Financiación del concesionario
Se formaliza el préstamo en el mismo concesionario en el cual se ha comprado el vehículo. Normalmente, estas compañías disponen de acuerdos con financieras. Gracias a ello. es posible conseguir unas condiciones más ventajosas que en el caso anterior, ya que el concesionario es el primer interesado en conseguir la venta.
Leasing
Se trata de un contrato de arrendamiento financiero. De la misma forma que en un alquiler, se va pagando cada mes un importe fijado a cambio del uso del vehículo. Una vez acabado el contrato, existen tres opciones:
- Renovar en las mismas condiciones
- No renovar el contrato
- Adquirir el elemento de transporte mediante una opción de compra. En caso de escoger esta opción, se descuenta del coste de adquisición los pagos ya efectuados.
Renting
Igual que el leasing, se trata de un arrendamiento financiero. Ahora bien, existen una serie de diferencias importantes respecto el anterior:
- No existe opción de compra al finalizar el contrato: solamente es posible renovarlo o no.
- Incluye, dentro de la cuota, el coste del seguro y gastos de mantenimiento y reparación: por ese motivo, la cuota mensual resultante es superior que en el leasing. Si se opta por contratar un leasing, hay que contratar a parte estos servicios.

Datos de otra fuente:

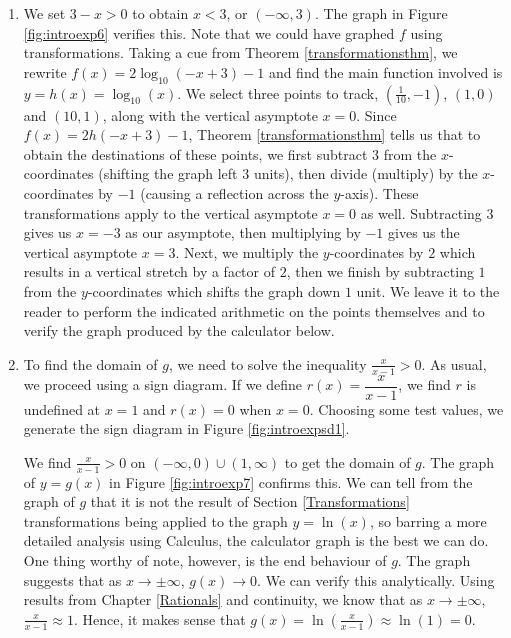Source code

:{
\begin{enumerate}

\item  We set $3-x > 0$ to obtain $x<3$, or $(-\infty, 3)$.  The graph in Figure \ref{fig:introexp6} verifies this.  Note that we could have graphed $f$ using transformations.  Taking a cue from Theorem \ref{transformationsthm}, we rewrite $f(x) = 2 \log_{10}(-x+3) -1$ and find the main function involved is $y = h(x) = \log_{10}(x)$.  We select three points to track,  $\left(\frac{1}{10}, -1\right)$, $(1,0)$ and $(10,1)$, along with the vertical asymptote $x=0$.   Since $f(x) = 2h(-x+3)-1$, Theorem \ref{transformationsthm} tells us that to obtain the destinations of these points, we first subtract $3$ from the $x$-coordinates (shifting the graph left $3$ units), then divide (multiply) by the $x$-coordinates by $-1$ (causing a reflection across the $y$-axis).  These transformations apply to the vertical asymptote $x = 0$ as well.  Subtracting $3$ gives us $x=-3$ as our asymptote, then multiplying by $-1$ gives us the vertical asymptote $x=3$.  Next, we multiply the $y$-coordinates by $2$ which results in a vertical stretch by a factor of $2$, then we finish by subtracting $1$ from the $y$-coordinates which shifts the graph down $1$ unit.  We leave it to the reader to perform the indicated arithmetic on the points themselves and to verify the graph produced by the calculator below.


\item  To find the domain of $g$, we need to solve the inequality $\frac{x}{x-1} > 0$. As usual, we proceed using a sign diagram.  If we define $r(x) = \dfrac{x}{x-1}$, we find $r$ is undefined at $x=1$ and $r(x) = 0$ when $x=0$.  Choosing some test values, we generate the sign diagram in Figure \ref{fig:introexpsd1}.  



We find $ \frac{x}{x-1} > 0$ on $(-\infty, 0) \cup (1, \infty)$ to get the domain of $g$.  The graph of $y=g(x)$ in Figure \ref{fig:introexp7} confirms this.  We can tell from the graph of $g$ that it is not the result of Section \ref{Transformations} transformations being applied to the graph $y = \ln(x)$, so barring a more detailed analysis using Calculus, the calculator graph is the best we can do.  One thing worthy of note, however, is the end behaviour of $g$.  The graph suggests that as $x \rightarrow \pm \infty$, $g(x) \rightarrow 0$.  We can verify this analytically.  Using results  from Chapter \ref{Rationals} and continuity, we know that as $x \rightarrow \pm \infty$, $\frac{x}{x-1} \approx 1$.  Hence, it makes sense that $g(x) = \ln \left(\frac{x}{x-1}\right) \approx \ln(1) = 0$.

\end{enumerate}
}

- Es posible deducir fiscalmente la totalidad de su cuota: al no haber la posibilidad de comprarlo y convertirse en propietario, la empresa se puede desgravar su pago.
- No es considerado un elemento del activo: se imputa, como hemos visto, como gasto. En cambio, el leasing hay que contabilizarlo en el activo y, a la vez, al pasivo, como una deuda por el valor del elemento financiado.
- No tiene valor residual: en el leasing tal valor es el equivalente a una cuota.
- No existe un plazo mínimo de contratación: en el leasing, en cambio, es de dos años.